Eso sí, el fiscal descartó que, por ahora, se haya conversado un proceso de extradición. La razón, dijo, es que no cuentan con antecedentes que lo vinculen de forma directa, a diferencia de otros nombres que sí aparecen en la tesis investigativa.

¿Por qué el foco se mantiene en Diosdado Cabello?

Barros fue explícito: aseguró que existen “a lo menos cinco antecedentes” que apuntan a Diosdado Cabello, ministro del Interior de Venezuela, como posible figura tras el encargo del crimen. En esa misma línea, afirmó que esos antecedentes también mencionarían un eventual pago a la cúpula del Tren de Aragua para concretar el hecho.

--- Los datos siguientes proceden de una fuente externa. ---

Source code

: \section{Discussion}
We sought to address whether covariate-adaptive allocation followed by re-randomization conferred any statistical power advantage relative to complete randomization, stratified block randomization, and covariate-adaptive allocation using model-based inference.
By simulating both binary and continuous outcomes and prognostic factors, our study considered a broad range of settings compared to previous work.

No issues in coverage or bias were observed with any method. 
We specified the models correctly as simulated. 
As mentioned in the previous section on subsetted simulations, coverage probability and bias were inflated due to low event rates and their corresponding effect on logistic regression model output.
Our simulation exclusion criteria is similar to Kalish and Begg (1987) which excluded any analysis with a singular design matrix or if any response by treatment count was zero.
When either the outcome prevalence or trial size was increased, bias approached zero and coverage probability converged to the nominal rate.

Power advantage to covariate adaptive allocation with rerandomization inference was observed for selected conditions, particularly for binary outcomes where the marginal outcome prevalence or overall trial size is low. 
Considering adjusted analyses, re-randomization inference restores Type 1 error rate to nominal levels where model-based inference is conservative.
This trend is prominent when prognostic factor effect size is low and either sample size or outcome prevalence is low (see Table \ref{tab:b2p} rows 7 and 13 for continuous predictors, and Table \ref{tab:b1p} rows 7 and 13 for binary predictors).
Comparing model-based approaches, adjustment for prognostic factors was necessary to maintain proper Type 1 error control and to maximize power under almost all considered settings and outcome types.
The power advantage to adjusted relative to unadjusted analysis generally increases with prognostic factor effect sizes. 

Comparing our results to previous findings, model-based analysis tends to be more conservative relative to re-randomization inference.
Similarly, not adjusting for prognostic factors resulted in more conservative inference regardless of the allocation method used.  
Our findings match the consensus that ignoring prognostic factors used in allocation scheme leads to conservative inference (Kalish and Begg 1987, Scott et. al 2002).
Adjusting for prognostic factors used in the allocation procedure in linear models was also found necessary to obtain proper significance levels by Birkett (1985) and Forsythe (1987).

En términos simples: la hipótesis que se investiga es la de un crimen con motivación política y ejecución criminal. Pero, como en toda causa penal, se trata de una línea que debe sostenerse con evidencia y ser contrastada en las instancias judiciales que correspondan.

¿Qué está pidiendo la familia de Ojeda ante tribunales internacionales?

El abogado de la familia, Juan Carlos Manríquez, sostuvo que los antecedentes recientes refuerzan la necesidad de solicitar ante la Corte Penal Internacional órdenes de arresto contra personas que aún faltaría detener. Además, planteó la posibilidad de comparecer como víctimas directas invocando instrumentos internacionales contra el crimen organizado.

Manríquez también apuntó a lo que, a su juicio, describen acusaciones presentadas en Nueva York: la existencia de una asociación criminal y de un aparato organizado para ubicar, secuestrar o eliminar opositores. Ese planteamiento, por ahora, forma parte del debate judicial y de las tesis que buscan ser acreditadas con antecedentes.